Persistence
Sandboxes have three states of persistence:
- Memory: the sandbox has a memory snapshot and will be restored from memory when started. This takes 1-2 seconds.
- Disk: the sandbox has a disk snapshot, but needs to boot from scratch. This takes 5-20 seconds.
- Archived: the sandbox has no disk, and will be recreated from our archive storage. This takes 20-60 seconds.
Generally, a sandbox will have a memory snapshot for 7 days, a disk snapshot for 2 weeks, and an archive for undetermined time (so far in the last 4 years, we've never deleted an archive).
Memory
Whenever a sandbox is hibernated, we keep a memory snapshot of the underlying Firecracker VM. Then, when you start that sandbox, or if any network request is made to the sandbox, we'll restore the memory snapshot and continue from where you left off (this takes 0.5-2 seconds).
Memory snapshots are kept for a week (can be longer depending on plan, and disk pressure), after which they'll be deleted. If the sandbox was used in the meantime (either the sandbox was resumed, or the sandbox was forked), the memory snapshot will be kept around and the timer will reset.
Disk
Sandboxes have two layers of disk persistence:
/persisted: contains our archive of the sandbox. If you start a sandbox after a year of inactivity, the/persisteddirectory will still be there. Because of this, it's smaller than the/project/sandboxdirectory.
We keep a .git directory in /persisted to track the filesystem of the sandbox, which we regularly commit to.

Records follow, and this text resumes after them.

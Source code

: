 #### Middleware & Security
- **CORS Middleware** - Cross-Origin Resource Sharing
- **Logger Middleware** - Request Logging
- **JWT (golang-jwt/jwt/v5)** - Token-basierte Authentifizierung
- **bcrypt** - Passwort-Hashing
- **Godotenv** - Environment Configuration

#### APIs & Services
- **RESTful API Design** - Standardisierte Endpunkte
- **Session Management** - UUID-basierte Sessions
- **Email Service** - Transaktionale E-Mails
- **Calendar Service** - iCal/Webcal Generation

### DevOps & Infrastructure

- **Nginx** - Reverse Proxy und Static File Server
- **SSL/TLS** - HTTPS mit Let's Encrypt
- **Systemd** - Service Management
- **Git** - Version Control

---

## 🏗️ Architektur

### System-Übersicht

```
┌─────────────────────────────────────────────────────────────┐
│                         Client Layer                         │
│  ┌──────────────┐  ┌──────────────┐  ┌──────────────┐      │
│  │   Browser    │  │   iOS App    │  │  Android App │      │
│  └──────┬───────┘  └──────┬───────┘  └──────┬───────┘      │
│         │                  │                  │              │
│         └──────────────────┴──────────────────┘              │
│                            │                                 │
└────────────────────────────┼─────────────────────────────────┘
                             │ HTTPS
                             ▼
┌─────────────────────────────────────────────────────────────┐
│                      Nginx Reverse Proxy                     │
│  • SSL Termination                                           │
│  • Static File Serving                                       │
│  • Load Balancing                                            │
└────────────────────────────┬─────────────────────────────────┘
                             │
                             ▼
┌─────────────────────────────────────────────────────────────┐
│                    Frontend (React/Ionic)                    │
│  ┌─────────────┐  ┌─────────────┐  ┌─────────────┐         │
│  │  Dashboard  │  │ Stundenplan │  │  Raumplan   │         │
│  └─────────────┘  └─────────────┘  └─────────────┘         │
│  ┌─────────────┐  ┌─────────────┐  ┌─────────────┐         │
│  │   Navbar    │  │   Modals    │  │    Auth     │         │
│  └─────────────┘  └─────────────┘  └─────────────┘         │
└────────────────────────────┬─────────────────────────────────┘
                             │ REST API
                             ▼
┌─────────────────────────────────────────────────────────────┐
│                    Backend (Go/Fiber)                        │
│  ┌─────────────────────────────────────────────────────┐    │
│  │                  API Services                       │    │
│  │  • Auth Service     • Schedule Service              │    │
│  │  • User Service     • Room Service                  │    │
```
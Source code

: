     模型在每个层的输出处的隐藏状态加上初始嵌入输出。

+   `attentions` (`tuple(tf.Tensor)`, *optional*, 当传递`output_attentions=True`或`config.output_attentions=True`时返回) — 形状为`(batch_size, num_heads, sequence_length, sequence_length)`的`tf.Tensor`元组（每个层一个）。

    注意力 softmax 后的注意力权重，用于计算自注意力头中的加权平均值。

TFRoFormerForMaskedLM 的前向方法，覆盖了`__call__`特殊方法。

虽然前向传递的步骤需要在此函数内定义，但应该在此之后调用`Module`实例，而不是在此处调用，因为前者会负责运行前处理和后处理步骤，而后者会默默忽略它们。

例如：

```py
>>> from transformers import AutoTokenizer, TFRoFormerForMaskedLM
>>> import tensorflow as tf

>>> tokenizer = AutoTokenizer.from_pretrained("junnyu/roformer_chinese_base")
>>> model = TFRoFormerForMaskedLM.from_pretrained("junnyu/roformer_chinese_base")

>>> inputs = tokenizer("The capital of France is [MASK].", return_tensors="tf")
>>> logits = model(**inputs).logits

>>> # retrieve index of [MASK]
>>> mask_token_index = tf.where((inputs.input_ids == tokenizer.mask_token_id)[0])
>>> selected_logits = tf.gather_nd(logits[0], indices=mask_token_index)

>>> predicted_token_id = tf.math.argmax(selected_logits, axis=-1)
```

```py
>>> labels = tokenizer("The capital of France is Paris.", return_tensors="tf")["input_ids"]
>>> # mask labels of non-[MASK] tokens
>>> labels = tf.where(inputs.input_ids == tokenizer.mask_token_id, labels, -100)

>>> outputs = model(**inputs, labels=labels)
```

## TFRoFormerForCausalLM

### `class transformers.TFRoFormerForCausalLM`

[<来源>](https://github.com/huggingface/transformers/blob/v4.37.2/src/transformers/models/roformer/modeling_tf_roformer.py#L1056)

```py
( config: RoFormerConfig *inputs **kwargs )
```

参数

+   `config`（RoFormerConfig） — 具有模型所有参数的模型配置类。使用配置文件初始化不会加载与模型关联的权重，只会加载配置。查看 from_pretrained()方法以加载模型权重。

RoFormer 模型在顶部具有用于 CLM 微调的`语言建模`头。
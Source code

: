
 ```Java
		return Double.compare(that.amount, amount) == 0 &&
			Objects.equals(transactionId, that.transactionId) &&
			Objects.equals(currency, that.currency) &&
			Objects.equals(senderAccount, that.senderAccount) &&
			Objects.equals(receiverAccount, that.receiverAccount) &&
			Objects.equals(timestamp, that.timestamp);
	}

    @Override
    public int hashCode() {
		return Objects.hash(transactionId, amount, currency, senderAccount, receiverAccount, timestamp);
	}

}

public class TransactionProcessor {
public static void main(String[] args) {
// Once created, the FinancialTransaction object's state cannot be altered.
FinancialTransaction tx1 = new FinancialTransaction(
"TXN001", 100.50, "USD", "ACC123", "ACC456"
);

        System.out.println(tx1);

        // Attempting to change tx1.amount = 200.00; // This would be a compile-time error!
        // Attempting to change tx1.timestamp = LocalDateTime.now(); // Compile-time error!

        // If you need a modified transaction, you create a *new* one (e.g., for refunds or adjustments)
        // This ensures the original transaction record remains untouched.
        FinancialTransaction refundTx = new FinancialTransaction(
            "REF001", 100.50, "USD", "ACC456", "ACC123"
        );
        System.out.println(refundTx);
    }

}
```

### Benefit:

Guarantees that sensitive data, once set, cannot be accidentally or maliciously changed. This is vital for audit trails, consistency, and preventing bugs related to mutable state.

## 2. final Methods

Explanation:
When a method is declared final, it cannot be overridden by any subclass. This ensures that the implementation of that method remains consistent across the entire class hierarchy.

/project/sandbox: this is the working directory of the sandbox. All files saved in this directory will be persisted between reboots. If the sandbox is not started for more than two weeks (or longer, depending on plan and disk pressure), we'll commit all files of/project/sandboxto/persistedand delete the disk. If the persisting of those files fails, we won't delete the disk to ensure the user's data is not lost.